Where the petitioner namely Rawel Singh though was 75% physically challenged was aggrieved and the question- in-issue was the state authorities restriction with the disallowance for him to continue his services and pressuring him to give up his services and go on voluntary retirement at the age of 58 years where there were two years left till was in violation of the Persons with Disabilities (Equal Rights, Protection of Rights and Full Participation) Act 1995 as well as instructions dated 19.11.2014.

 Appearing before the P&H High Court under the single bench judge Grewal through video conferencing, the petitioner’s counsel Manu K. Bhandari contended that the petitioner was being denied his continuance of services for the reason of him being 75% challenged physically but the respondents were arbitrarily was in violation till the age of 60 in violation of Act.

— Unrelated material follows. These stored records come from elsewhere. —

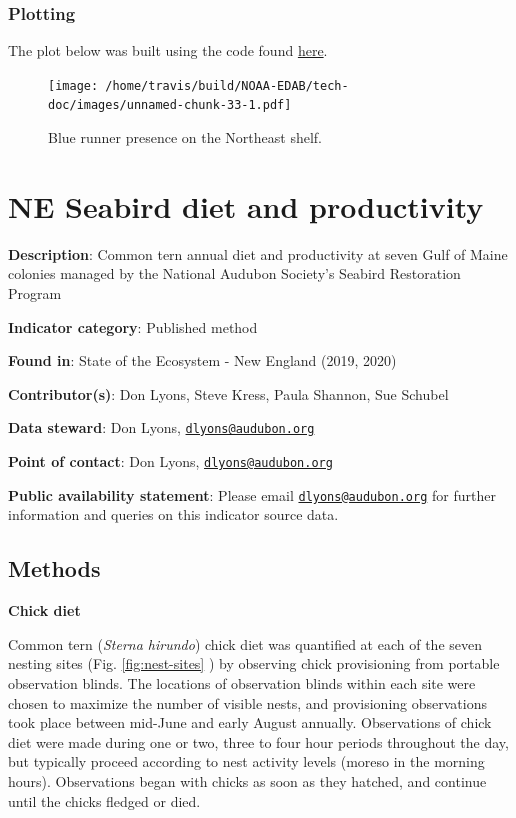 \documentclass[
]{book}
\begin{document}
\hypertarget{plotting-24}{%
\subsection{Plotting}\label{plotting-24}}

The plot below was built using the code found
\href{https://github.com/NOAA-EDAB/ecodata/blob/master/chunk-scripts/macrofauna.Rmd-blue-runner.R}{here}.

\begin{figure}
\centering
\texttt{[image: /home/travis/build/NOAA-EDAB/tech-doc/images/unnamed-chunk-33-1.pdf]}
\caption{\label{fig:unnamed-chunk-33}Blue runner presence on the Northeast shelf.}
\end{figure}

\hypertarget{ne-seabird-diet-and-productivity}{%
\chapter{NE Seabird diet and productivity}\label{ne-seabird-diet-and-productivity}}

\textbf{Description}: Common tern annual diet and productivity at seven Gulf of Maine colonies managed by the National Audubon Society's Seabird Restoration Program

\textbf{Indicator category}: Published method

\textbf{Found in}: State of the Ecosystem - New England (2019, 2020)

\textbf{Contributor(s)}: Don Lyons, Steve Kress, Paula Shannon, Sue Schubel

\textbf{Data steward}: Don Lyons, \href{mailto:dlyons@audubon.org}{\nolinkurl{dlyons@audubon.org}}

\textbf{Point of contact}: Don Lyons, \href{mailto:dlyons@audubon.org}{\nolinkurl{dlyons@audubon.org}}

\textbf{Public availability statement}: Please email \href{mailto:dlyons@audubon.org}{\nolinkurl{dlyons@audubon.org}} for further information and queries on this indicator source data.

\hypertarget{methods-33}{%
\section{Methods}\label{methods-33}}

\textbf{Chick diet}

Common tern (\emph{Sterna hirundo}) chick diet was quantified at each of the seven nesting sites (Fig. \ref{fig:nest-sites} ) by observing chick provisioning from portable observation blinds. The locations of observation blinds within each site were chosen to maximize the number of visible nests, and provisioning observations took place between mid-June and early August annually. Observations of chick diet were made during one or two, three to four hour periods throughout the day, but typically proceed according to nest activity levels (moreso in the morning hours). Observations began with chicks as soon as they hatched, and continue until the chicks fledged or died.
\end{document}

 The court guided itself on the objects of the Act abovementioned keeping in view that the physical disability of an employee cannot be forced to attain retirement, shall not render him unfit for any job. Section 47 (1) of the Persons with Disabilities (Equal Rights, Protection of Rights and Full Participation) Act 1995  Act stipulates that no establishment can dispense with or reduce in rank an employee who acquires a disability during his service.

 In the event, such person is found to be unsuitable for the job, as the petitioner was found to be unfit for the job as a junior assistant, he has to be shifted to some other post with a similar pay scale and service benefits. It has also been maintained that an establishment cannot dispense with the services of an employee or reduce his rank in case he acquires disability with his job.

The judgment also provided that if there is no imminent position available in the establishment for the purpose of shifting the employee in some other suitable position he may be kept on a supernumerary position or he attains the age of superannuation whichever is earlier;

Conclusion-

Accordingly, the court issued directions to the state of Punjab requiring the petitioner to reinstated in his services on the same pay scale and permit him to work from home considering the pandemic situation.

The state counsel had filed a reply wherein it was stated that the increase in age of retirement from 58 to60 years for disabled employees is not unconditional but subject to conditions that they should be mentally and physically fit to discharge the duties of the post. She also filed a copy of the medical report of the civil surgeon, Patiala which mentioned that the petitioner was examined by the Board of Doctors and it was found that the petitioner was suffering from severe ataxia as assessed by the Department of Neurology.

It was also stated that he is unable to walk independently and cannot carry out activities of daily living like bathing, dressing, transferring, and eating independently in their opinion cannot carry out activities of office work as a junior assistant.

It is manifest that the respondents are being insensitive and indifferent to the plight of a challenged employee which is anathema to a welfare state and contrary to the objective of the Act. The Single Judge noted that merely because the employee cannot carry out work as Junior Assistant, it cannot be taken that he would be unfit to discharge any other job.